- **Input data**
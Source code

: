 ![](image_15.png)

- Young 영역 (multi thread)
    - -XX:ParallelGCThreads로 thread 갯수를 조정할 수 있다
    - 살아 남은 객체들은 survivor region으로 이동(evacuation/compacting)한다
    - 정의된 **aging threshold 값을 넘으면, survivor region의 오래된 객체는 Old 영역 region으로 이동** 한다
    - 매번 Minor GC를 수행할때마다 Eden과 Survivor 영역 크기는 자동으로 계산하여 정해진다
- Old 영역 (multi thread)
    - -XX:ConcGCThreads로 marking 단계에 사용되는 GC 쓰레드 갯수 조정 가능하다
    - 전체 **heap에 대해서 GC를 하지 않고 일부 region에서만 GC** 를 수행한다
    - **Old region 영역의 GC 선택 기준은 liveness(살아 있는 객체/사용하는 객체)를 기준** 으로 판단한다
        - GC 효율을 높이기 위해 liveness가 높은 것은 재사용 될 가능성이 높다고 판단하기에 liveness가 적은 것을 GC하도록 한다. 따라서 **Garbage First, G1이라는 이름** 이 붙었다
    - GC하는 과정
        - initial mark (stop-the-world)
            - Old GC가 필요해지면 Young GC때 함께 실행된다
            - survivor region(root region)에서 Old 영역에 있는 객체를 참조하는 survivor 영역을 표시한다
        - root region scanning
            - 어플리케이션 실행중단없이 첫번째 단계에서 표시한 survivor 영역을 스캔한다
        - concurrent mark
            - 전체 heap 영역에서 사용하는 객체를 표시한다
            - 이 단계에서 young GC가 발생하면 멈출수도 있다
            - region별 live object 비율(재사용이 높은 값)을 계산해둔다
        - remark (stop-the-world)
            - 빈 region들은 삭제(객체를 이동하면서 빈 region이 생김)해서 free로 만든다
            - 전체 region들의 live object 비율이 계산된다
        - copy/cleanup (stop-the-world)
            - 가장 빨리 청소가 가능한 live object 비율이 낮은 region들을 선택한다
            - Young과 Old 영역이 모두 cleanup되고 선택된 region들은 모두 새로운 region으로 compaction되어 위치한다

- **Instructions for the task**
Beginning with the line containing "- copy/cleanup (stop-the-world)" and ending with the last line of the listing above, return every line exactly and nothing else.

- **Reply to the exercise**
        - copy/cleanup (stop-the-world)
            - 가장 빨리 청소가 가능한 live object 비율이 낮은 region들을 선택한다
            - Young과 Old 영역이 모두 cleanup되고 선택된 region들은 모두 새로운 region으로 compaction되어 위치한다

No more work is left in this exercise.